The routine “get_server_conf” takes the content of the /tmp/__HTTP_SERVER_CONFIG file and puts it into some variables:

Then these variables are compared with a part of the data structure passed to the “check_authtok” function by Apache.

Based on the Apache documentation the data structure passed to the function is “request_rec” which is defined in http://svn.apache.org/repos/asf/httpd/httpd/trunk/include/httpd.h

The first pointer used during the comparison is “request_rec + 4”, which means the second element of the structure on a 32-bit processor (hoping that compiler optimization didn’t mix up the data structure’s order). In this case “conn_rec *connection;”:

struct request_rec {
    /** The pool associated with the request */
    apr_pool_t *pool;
    /** The connection to the client */
    conn_rec *connection;
    /** The virtual host for this request */
    server_rec *server;

    /** Pointer to the redirected request if this is an external redirect */
    request_rec *next;
    /** Pointer to the previous request if this is an internal redirect */
    request_rec *prev;

The second pointer accessed is the 4th element of the “conn_rec” structure which is “apr_sockaddr_t *local_addr;” defined in the same file:

struct conn_rec {
    /** Pool associated with this connection */
    apr_pool_t *pool;
    /** Physical vhost this conn came in on */
    server_rec *base_server;
    /** used by http_vhost.c */
    void *vhost_lookup_data;

    /* Information about the connection itself */
    /** local address */
    apr_sockaddr_t *local_addr;
    /** remote address; this is the end-point of the next hop, for the address
     *  of the request creator, see useragent_addr in request_rec
    apr_sockaddr_t *client_addr;

The third pointer accessed is the 4th element of apr_sockaddr_t defined in apr_network_io.h file and it’s “apr_port_t port;”:

239 struct apr_sockaddr_t {
240     /** The pool to use... */
241     apr_pool_t *pool;
242     /** The hostname */
243     char *hostname;
244     /** Either a string of the port number or the service name for the port */
245     char *servname;
246     /** The numeric port */
247     apr_port_t port;
248     /** The family */
249     apr_int32_t family;

So, the data which is compared with the results of the get_server_conf() function is the local port which received the request.

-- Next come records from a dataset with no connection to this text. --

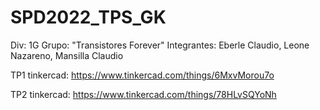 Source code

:# SPD2022_TPS_GK

Div: 1G
Grupo: "Transistores Forever"
Integrantes: Eberle Claudio, Leone Nazareno, Mansilla Claudio

TP1 tinkercad: https://www.tinkercad.com/things/6MxvMorou7o

TP2 tinkercad: https://www.tinkercad.com/things/78HLvSQYoNh
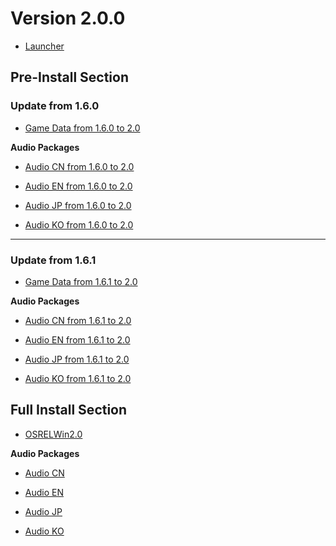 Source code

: # Version 2.0.0

- [Launcher](https://autopatchhk.yuanshen.com/client_app/update/hk4e_global/10/update_20210707145437_906c4d25PUR1BSt7.zip)

## Pre-Install Section

### Update from 1.6.0

- [Game Data from 1.6.0 to 2.0](https://autopatchhk.yuanshen.com/client_app/update/hk4e_global/10/game_1.6.0_2.0.0_diff_NmOQGgYFcB60KLzk.zip)

**Audio Packages**

- [Audio CN from 1.6.0 to 2.0](https://autopatchhk.yuanshen.com/client_app/update/hk4e_global/10/zh-cn_1.6.0_2.0.0_diff_w4oOYzASepP9Rlc0.zip)

- [Audio EN from 1.6.0 to 2.0](https://autopatchhk.yuanshen.com/client_app/update/hk4e_global/10/en-us_1.6.0_2.0.0_diff_F9KsGgq5duEzpVi2.zip)

- [Audio JP from 1.6.0 to 2.0](https://autopatchhk.yuanshen.com/client_app/update/hk4e_global/10/ja-jp_1.6.0_2.0.0_diff_bGKRLxOIFYU740nT.zip)

- [Audio KO from 1.6.0 to 2.0](https://autopatchhk.yuanshen.com/client_app/update/hk4e_global/10/ko-kr_1.6.0_2.0.0_diff_VoMeKwuyAZ1jRItk.zip)

----

### Update from 1.6.1

- [Game Data from 1.6.1 to 2.0](https://autopatchhk.yuanshen.com/client_app/update/hk4e_global/10/game_1.6.1_2.0.0_diff_GLrkVi02eEIJHmoZ.zip)

**Audio Packages**

- [Audio CN from 1.6.1 to 2.0](https://autopatchhk.yuanshen.com/client_app/update/hk4e_global/10/zh-cn_1.6.1_2.0.0_diff_kxn7JGptOMsUWeXf.zip)

- [Audio EN from 1.6.1 to 2.0](https://autopatchhk.yuanshen.com/client_app/update/hk4e_global/10/en-us_1.6.1_2.0.0_diff_pa7XSfuvwheYHlR4.zip)

- [Audio JP from 1.6.1 to 2.0](https://autopatchhk.yuanshen.com/client_app/update/hk4e_global/10/ja-jp_1.6.1_2.0.0_diff_Rr1nlK3O0Wjgo4M2.zip)

- [Audio KO from 1.6.1 to 2.0](https://autopatchhk.yuanshen.com/client_app/update/hk4e_global/10/ko-kr_1.6.1_2.0.0_diff_YHsxbir0lqzcvNIk.zip)

## Full Install Section

- [OSRELWin2.0](https://autopatchhk.yuanshen.com/client_app/pc_mihoyo/20210721_3a3ca8dfe8b26ea2/GenshinImpact_2.0.0.zip)

**Audio Packages**

- [Audio CN](https://autopatchhk.yuanshen.com/client_app/pc_mihoyo/20210721_3a3ca8dfe8b26ea2/Audio_Chinese_2.0.0.zip)

- [Audio EN](https://autopatchhk.yuanshen.com/client_app/pc_mihoyo/20210721_3a3ca8dfe8b26ea2/Audio_English(US)_2.0.0.zip)

- [Audio JP](https://autopatchhk.yuanshen.com/client_app/pc_mihoyo/20210721_3a3ca8dfe8b26ea2/Audio_Japanese_2.0.0.zip)

- [Audio KO](https://autopatchhk.yuanshen.com/client_app/pc_mihoyo/20210721_3a3ca8dfe8b26ea2/Audio_Korean_2.0.0.zip)
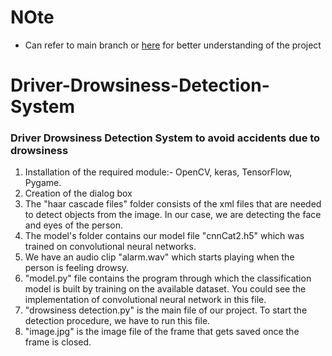 # **NOte**
- Can refer to main branch or [here](https://github.com/Su-ok/Driver-Drowsiness-Detection-System) for better understanding of the project

# Driver-Drowsiness-Detection-System
### Driver Drowsiness Detection System to avoid accidents due to drowsiness

1. Installation of the required module:- OpenCV, keras, TensorFlow, Pygame.
2. Creation of the dialog box
3. The "haar cascade files" folder consists of the xml files that are needed to detect objects from the image. In our case, we are detecting the face and eyes of the person.
4. The model's folder contains our model file "cnnCat2.h5" which was trained on convolutional neural networks.
5. We have an audio clip "alarm.wav" which starts playing when the person is feeling drowsy. 
6. "model.py" file contains the program through which the classification model is built by training on the available dataset. You could see the implementation of convolutional neural network in this file.
7. "drowsiness detection.py" is the main file of our project. To start the detection procedure, we have to run this file.
8. "image.jpg" is the image file of the frame that gets saved once the frame is closed.


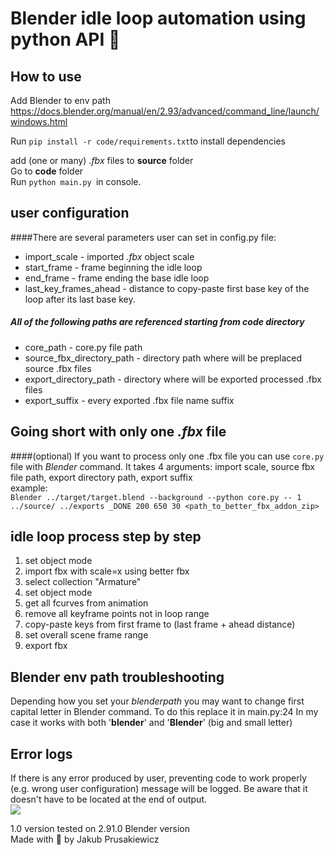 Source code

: # Blender idle loop automation using python API 🐍

## How to use

Add Blender to env path 
https://docs.blender.org/manual/en/2.93/advanced/command_line/launch/windows.html

Run `pip install -r code/requirements.txt`to install dependencies  

add (one or many) _.fbx_ files to **source** folder  
Go to **code** folder  
Run `python main.py `in console.  


## user configuration 
####There are several parameters user can set in config.py file:

* import_scale - imported _.fbx_ object scale
* start_frame - frame beginning the idle loop
* end_frame - frame ending the base idle loop
* last_key_frames_ahead - distance to copy-paste first base key of the loop after its last base key.

##### All of the following paths are referenced starting from code directory
* core_path - core.py file path  
* source_fbx_directory_path - directory path where will be preplaced source .fbx files  
* export_directory_path - directory where will be exported processed .fbx files  
* export_suffix - every exported .fbx file name suffix
   

## Going short with only one _.fbx_ file  
 ####(optional)
If you want to process only one .fbx file you can use `core.py` file with _Blender_ command.
It takes 4 arguments: import scale, source fbx file path, export directory path, export suffix  
example:  
`Blender ../target/target.blend --background --python core.py -- 1 ../source/ ../exports _DONE 200 650 30 <path_to_better_fbx_addon_zip>`


## idle loop process step by step  
1. set object mode  
2. import fbx with scale=x using better fbx  
3. select collection "Armature"  
4. set object mode  
5. get all fcurves from animation
6. remove all keyframe points not in loop range
7. copy-paste keys from first frame to (last frame + ahead distance)
8. set overall scene frame range
9. export fbx



## Blender env path troubleshooting
Depending how you set your _blenderpath_ you may want to change first capital letter in Blender command.
To do this replace it in main.py:24 
In my case it works with both '**blender**' and '**Blender**' (big and small letter)

## Error logs
If there is any error produced by user, preventing code to work properly 
(e.g. wrong user configuration) message will be logged.
Be aware that it doesn't have to be located at the end of output.  
![](https://imgur.com/eDaJ04t)


1.0 version tested on 2.91.0 Blender version  
Made with 🧠 by Jakub Prusakiewicz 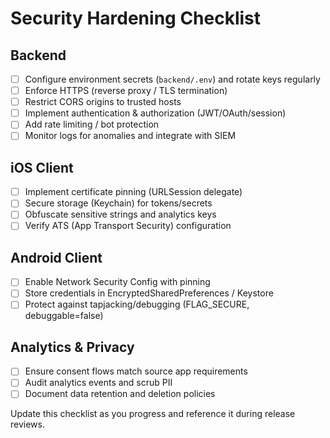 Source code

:# Security Hardening Checklist

## Backend
- [ ] Configure environment secrets (`backend/.env`) and rotate keys regularly
- [ ] Enforce HTTPS (reverse proxy / TLS termination)
- [ ] Restrict CORS origins to trusted hosts
- [ ] Implement authentication & authorization (JWT/OAuth/session)
- [ ] Add rate limiting / bot protection
- [ ] Monitor logs for anomalies and integrate with SIEM

## iOS Client
- [ ] Implement certificate pinning (URLSession delegate)
- [ ] Secure storage (Keychain) for tokens/secrets
- [ ] Obfuscate sensitive strings and analytics keys
- [ ] Verify ATS (App Transport Security) configuration

## Android Client
- [ ] Enable Network Security Config with pinning
- [ ] Store credentials in EncryptedSharedPreferences / Keystore
- [ ] Protect against tapjacking/debugging (FLAG_SECURE, debuggable=false)

## Analytics & Privacy
- [ ] Ensure consent flows match source app requirements
- [ ] Audit analytics events and scrub PII
- [ ] Document data retention and deletion policies

Update this checklist as you progress and reference it during release reviews.
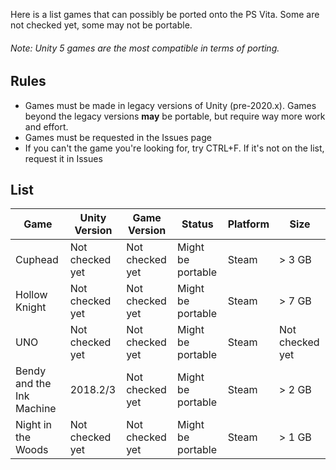 Here is a list games that can possibly be ported onto the PS Vita. Some are not checked yet, some may not be portable.
###### Note: Unity 5 games are the most compatible in terms of porting.

## Rules
- Games must be made in legacy versions of Unity (pre-2020.x). Games beyond the legacy versions **may** be portable, but require way more work and effort.
- Games must be requested in the Issues page
- If you can't the game you're looking for, try CTRL+F. If it's not on the list, request it in Issues

## List

| Game                                    | Unity Version    | Game Version       | Status              | Platform       | Size                 |
|-----------------------------------------|------------------|--------------------|---------------------|----------------|----------------------|
| Cuphead                                 | Not checked yet  | Not checked yet    | Might be portable   | Steam          | > 3 GB               |
| Hollow Knight                           | Not checked yet  | Not checked yet    | Might be portable   | Steam          | > 7 GB               |
| UNO                                     | Not checked yet  | Not checked yet    | Might be portable   | Steam          | Not checked yet      |
| Bendy and the Ink Machine               | 2018.2/3         | Not checked yet    | Might be portable   | Steam          | > 2 GB               |
| Night in the Woods                      | Not checked yet  | Not checked yet    | Might be portable   | Steam          | > 1 GB               |
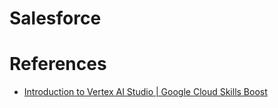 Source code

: # Salesforce


# References
* [Introduction to Vertex AI Studio | Google Cloud Skills Boost](https://www.cloudskillsboost.google/course_templates/552)
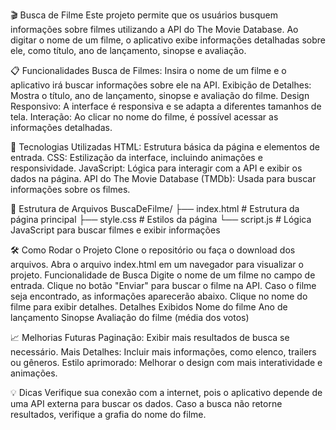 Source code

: 🎬 Busca de Filme
Este projeto permite que os usuários busquem informações sobre filmes utilizando a API do The Movie Database. Ao digitar o nome de um filme, o aplicativo exibe informações detalhadas sobre ele, como título, ano de lançamento, sinopse e avaliação.

📋 Funcionalidades
Busca de Filmes: Insira o nome de um filme e o aplicativo irá buscar informações sobre ele na API.
Exibição de Detalhes: Mostra o título, ano de lançamento, sinopse e avaliação do filme.
Design Responsivo: A interface é responsiva e se adapta a diferentes tamanhos de tela.
Interação: Ao clicar no nome do filme, é possível acessar as informações detalhadas.

🚀 Tecnologias Utilizadas
HTML: Estrutura básica da página e elementos de entrada.
CSS: Estilização da interface, incluindo animações e responsividade.
JavaScript: Lógica para interagir com a API e exibir os dados na página.
API do The Movie Database (TMDb): Usada para buscar informações sobre os filmes.

📂 Estrutura de Arquivos
BuscaDeFilme/
├── index.html      # Estrutura da página principal
├── style.css       # Estilos da página
└── script.js       # Lógica JavaScript para buscar filmes e exibir informações

🛠️ Como Rodar o Projeto
Clone o repositório ou faça o download dos arquivos.
Abra o arquivo index.html em um navegador para visualizar o projeto.
Funcionalidade de Busca
Digite o nome de um filme no campo de entrada.
Clique no botão "Enviar" para buscar o filme na API.
Caso o filme seja encontrado, as informações aparecerão abaixo.
Clique no nome do filme para exibir detalhes.
Detalhes Exibidos
Nome do filme
Ano de lançamento
Sinopse
Avaliação do filme (média dos votos)

📈 Melhorias Futuras
Paginação: Exibir mais resultados de busca se necessário.
Mais Detalhes: Incluir mais informações, como elenco, trailers ou gêneros.
Estilo aprimorado: Melhorar o design com mais interatividade e animações.

💡 Dicas
Verifique sua conexão com a internet, pois o aplicativo depende de uma API externa para buscar os dados.
Caso a busca não retorne resultados, verifique a grafia do nome do filme. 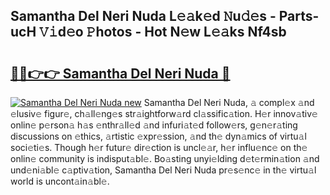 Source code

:## Samantha Del Neri Nuda L𝚎𝚊k𝚎d 𝙽u𝚍𝚎s - Parts-ucH 𝚅𝚒d𝚎o 𝙿hotos - Hot N𝚎w L𝚎𝚊ks Nf4sb

# <h2><a href="http://kv0aef.teov.top/?on=Samantha+Del+Neri+Nuda">🔗🔗👉👉 Samantha Del Neri Nuda 🔗</a></h2>

[![Samantha Del Neri Nuda new](https://i.imgur.com/QqkWNDz.gif)](http://kv0aef.teov.top/?on=Samantha+Del+Neri+Nuda)
Samantha Del Neri Nuda, 𝚊 compl𝚎x 𝚊nd 𝚎lusiv𝚎 figur𝚎, ch𝚊ll𝚎ng𝚎s str𝚊ightforw𝚊rd cl𝚊ssific𝚊tion. H𝚎r innov𝚊tiv𝚎 onlin𝚎 p𝚎rson𝚊 h𝚊s 𝚎nthr𝚊ll𝚎d 𝚊nd infuri𝚊t𝚎d follow𝚎rs, g𝚎n𝚎r𝚊ting discussions on 𝚎thics, 𝚊rtistic 𝚎xpr𝚎ssion, 𝚊nd th𝚎 dyn𝚊mics of virtu𝚊l soci𝚎ti𝚎s. Though h𝚎r futur𝚎 dir𝚎ction is uncl𝚎𝚊r, h𝚎r influ𝚎nc𝚎 on th𝚎 onlin𝚎 community is indisput𝚊bl𝚎. Bo𝚊sting unyi𝚎lding d𝚎t𝚎rmin𝚊tion 𝚊nd und𝚎ni𝚊bl𝚎 c𝚊ptiv𝚊tion, Samantha Del Neri Nuda pr𝚎s𝚎nc𝚎 in th𝚎 virtu𝚊l world is uncont𝚊in𝚊bl𝚎.
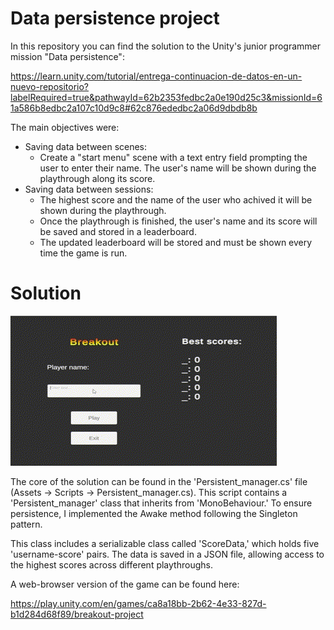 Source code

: # Data persistence project

In this repository you can find the solution to the Unity's junior programmer mission "Data persistence":

https://learn.unity.com/tutorial/entrega-continuacion-de-datos-en-un-nuevo-repositorio?labelRequired=true&pathwayId=62b2353fedbc2a0e190d25c3&missionId=61a586b8edbc2a107c10d9c8#62c876ededbc2a06d9dbdb8b

The main objectives were:
 - Saving data between scenes:
   - Create a "start menu" scene with a text entry field prompting the user to enter their name. The user's name will be shown during the playthrough along its score.
 - Saving data between sessions:
   - The highest score and the name of the user who achived it will be shown during the playthrough.
   - Once the playthrough is finished, the user's name and its score will be saved and stored in a leaderboard.
   - The updated leaderboard will be stored and must be shown every time the game is run.

# Solution

![Playthrough GIF](Images/Game_gif.gif)

The core of the solution can be found in the 'Persistent_manager.cs' file (Assets -> Scripts -> Persistent_manager.cs). This script contains a 'Persistent_manager' class that inherits from 'MonoBehaviour.' To ensure persistence, I implemented the Awake method following the Singleton pattern.

This class includes a serializable class called 'ScoreData,' which holds five 'username-score' pairs. The data is saved in a JSON file, allowing access to the highest scores across different playthroughs.

A web-browser version of the game can be found here:

https://play.unity.com/en/games/ca8a18bb-2b62-4e33-827d-b1d284d68f89/breakout-project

It’s also possible to confirm this by looking inside the file accessed by the “get_server_conf” function, which contains the main ports used by the Apache HTTP Server:

Root cause of the problem

We need to understand why that check can affect authentication. Since the check is carried out on the socket we can hypothesize two different scenarios:

  • we can connect to other ports, and by modifying the HTTP protocol “Host” header, go to a different virtual host;
  • we can reach some CGIs from some virtual hosts accessible via different ports than those present in the control file.

Theoretically, the Apache HTTP Server should guarantee the separation of the environments according to ports and interfaces on which the listening takes place, therefore it is unlikely that our first hypothesis can be correct.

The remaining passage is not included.